Besides the actual tragedy, what I found so fucking heartbreaking about it all, so hard to carry, was the knowledge that so many people’s energies are used up by safety work. That is, so many people have to use so much of their head space, their time, their energies, and their money to ensure their physical safety. Whether it’s planning a different route or mode of transport because you’re out later than planned, keeping the windows of your car closed despite the heat because you’re sick and tired of old dudes on their motorbikes telling you to smile, or letting go of your partner’s hand when you walk past certain streets because of the threat of violence, this is all safety work.

I just read this piece entitled, « Have you ever wondered how much energy you put into avoid being assaulted? It may shock you. » The author, Fiona Vera-Gray, a Research Fellow in violence against women at Durham University writes,

The public conversation on violence against women tends to focus on sexual assault and domestic abuse. We talk less about the routine intrusions women experience from men in their everyday lives, even though this is the most common form of sexual violence.

My recent research looked at how women navigate interruptions, intrusions, and harassment from unknown men in public.

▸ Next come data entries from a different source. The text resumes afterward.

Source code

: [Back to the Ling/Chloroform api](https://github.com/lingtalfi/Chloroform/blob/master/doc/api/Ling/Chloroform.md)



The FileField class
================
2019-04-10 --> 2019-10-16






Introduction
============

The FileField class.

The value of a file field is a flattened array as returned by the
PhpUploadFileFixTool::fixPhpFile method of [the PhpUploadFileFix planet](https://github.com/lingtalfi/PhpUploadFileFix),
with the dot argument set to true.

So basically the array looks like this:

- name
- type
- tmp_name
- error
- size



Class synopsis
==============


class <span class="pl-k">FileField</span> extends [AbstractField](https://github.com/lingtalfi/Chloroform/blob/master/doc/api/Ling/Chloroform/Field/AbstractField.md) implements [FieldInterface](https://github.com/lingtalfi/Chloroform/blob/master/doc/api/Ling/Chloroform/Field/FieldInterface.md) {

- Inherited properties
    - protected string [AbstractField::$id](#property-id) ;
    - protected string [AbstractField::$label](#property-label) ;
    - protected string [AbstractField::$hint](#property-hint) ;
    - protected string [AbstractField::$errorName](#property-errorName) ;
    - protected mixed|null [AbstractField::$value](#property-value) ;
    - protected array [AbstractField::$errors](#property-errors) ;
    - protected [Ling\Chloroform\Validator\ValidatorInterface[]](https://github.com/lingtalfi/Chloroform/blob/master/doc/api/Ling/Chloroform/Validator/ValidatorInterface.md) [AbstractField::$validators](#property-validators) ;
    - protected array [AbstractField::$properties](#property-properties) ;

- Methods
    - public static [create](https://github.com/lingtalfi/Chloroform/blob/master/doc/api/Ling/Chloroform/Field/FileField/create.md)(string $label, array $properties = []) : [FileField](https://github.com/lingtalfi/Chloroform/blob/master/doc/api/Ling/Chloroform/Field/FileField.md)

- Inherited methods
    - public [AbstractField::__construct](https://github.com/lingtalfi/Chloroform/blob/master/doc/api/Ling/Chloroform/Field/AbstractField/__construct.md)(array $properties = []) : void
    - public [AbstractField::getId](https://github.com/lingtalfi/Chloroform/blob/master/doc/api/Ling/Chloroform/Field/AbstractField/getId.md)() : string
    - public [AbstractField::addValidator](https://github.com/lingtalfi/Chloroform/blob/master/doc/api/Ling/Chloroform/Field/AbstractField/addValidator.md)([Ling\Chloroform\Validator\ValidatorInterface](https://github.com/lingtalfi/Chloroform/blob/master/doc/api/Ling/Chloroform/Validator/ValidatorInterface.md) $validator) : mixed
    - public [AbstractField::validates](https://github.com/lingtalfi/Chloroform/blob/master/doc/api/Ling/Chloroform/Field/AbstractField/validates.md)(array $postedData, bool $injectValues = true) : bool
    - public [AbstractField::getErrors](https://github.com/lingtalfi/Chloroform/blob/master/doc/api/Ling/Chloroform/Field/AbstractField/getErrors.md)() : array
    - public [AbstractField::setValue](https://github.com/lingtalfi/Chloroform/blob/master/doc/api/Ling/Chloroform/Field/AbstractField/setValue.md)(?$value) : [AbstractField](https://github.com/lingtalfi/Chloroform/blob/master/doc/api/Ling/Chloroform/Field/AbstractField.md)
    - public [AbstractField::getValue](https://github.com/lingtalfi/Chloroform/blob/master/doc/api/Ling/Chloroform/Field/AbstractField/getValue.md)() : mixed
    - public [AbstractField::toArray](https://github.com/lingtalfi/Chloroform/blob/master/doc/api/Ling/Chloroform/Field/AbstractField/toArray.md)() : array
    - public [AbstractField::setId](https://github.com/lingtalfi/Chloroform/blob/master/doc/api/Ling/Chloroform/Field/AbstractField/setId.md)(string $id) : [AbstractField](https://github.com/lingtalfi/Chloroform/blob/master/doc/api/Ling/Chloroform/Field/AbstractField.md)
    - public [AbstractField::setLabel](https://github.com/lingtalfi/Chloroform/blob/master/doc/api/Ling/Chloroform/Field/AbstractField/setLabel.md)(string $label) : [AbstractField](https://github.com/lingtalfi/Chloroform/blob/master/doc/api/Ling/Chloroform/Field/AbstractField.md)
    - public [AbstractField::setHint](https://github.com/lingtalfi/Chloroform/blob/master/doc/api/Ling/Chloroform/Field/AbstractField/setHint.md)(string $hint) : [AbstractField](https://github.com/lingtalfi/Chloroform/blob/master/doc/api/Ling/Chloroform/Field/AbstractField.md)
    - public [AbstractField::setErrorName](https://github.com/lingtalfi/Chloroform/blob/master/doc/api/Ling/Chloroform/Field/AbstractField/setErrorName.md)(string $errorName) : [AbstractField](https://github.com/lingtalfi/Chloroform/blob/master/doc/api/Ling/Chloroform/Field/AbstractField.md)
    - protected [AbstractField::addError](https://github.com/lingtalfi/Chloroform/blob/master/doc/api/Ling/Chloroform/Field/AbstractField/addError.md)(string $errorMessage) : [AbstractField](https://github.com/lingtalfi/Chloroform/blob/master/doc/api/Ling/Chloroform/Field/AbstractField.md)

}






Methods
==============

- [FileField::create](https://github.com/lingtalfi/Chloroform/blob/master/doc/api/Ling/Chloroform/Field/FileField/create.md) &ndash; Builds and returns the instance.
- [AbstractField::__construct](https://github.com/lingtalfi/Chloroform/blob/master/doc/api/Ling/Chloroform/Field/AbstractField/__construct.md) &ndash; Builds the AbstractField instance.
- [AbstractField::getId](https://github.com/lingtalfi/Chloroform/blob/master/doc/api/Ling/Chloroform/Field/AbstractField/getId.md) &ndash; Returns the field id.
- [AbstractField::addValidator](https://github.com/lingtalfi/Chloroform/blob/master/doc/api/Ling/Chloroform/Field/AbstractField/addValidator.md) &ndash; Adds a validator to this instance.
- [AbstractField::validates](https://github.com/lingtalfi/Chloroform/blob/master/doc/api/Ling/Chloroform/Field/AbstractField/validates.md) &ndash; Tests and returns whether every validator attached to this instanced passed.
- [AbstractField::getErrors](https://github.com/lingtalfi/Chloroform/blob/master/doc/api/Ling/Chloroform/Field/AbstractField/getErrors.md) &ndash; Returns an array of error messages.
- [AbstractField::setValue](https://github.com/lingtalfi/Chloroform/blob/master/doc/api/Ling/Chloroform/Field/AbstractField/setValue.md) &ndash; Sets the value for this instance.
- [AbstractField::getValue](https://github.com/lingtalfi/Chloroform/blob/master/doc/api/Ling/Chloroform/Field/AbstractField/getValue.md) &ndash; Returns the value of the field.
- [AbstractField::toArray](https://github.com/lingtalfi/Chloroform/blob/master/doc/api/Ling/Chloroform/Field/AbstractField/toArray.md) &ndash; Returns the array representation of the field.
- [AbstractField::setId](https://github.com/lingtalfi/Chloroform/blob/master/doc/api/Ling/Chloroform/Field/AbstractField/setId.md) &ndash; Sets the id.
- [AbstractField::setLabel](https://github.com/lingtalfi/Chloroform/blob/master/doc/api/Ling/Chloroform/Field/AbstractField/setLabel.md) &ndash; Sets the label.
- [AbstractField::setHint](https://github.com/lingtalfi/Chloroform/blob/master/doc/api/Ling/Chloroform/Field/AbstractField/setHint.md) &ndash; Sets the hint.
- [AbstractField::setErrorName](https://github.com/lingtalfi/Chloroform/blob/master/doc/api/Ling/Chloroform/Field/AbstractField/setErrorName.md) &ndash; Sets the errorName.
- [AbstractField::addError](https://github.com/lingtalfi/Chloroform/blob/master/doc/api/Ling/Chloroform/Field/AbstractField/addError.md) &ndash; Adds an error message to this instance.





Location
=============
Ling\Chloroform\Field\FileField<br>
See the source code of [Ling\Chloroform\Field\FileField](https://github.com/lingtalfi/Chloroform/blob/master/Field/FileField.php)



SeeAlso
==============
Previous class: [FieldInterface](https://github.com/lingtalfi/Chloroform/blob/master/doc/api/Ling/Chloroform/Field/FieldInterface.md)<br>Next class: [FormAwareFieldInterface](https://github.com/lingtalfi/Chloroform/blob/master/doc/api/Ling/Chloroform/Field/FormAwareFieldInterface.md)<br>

What was most surprising was how all 50 of the women I interviewed significantly underestimated the amount of work they were putting in to avoid intrusions by men in the street, and the impact this had on them.

 

With every story of systemic and structural violence against people of colour, against Indigenous people, LGBTQ, or women, I think of all of the contributions we’re all collectively missing out on because so many brilliant souls are fighting for their safety, are busy calculating what they need to do to remain unscathed. It makes me so angry. All of the missing inventions, the missing novels, the missing legislation, the missing movements. (And all of the missing every day tender moments.)

And it makes me angry at all the banked hours of safety work I’ve put in. Especially because I want to say, « I’m through with it! », but I know I don’t actually want to override my body’s instinct to keep my person safe.

 

A useful concept for thinking through.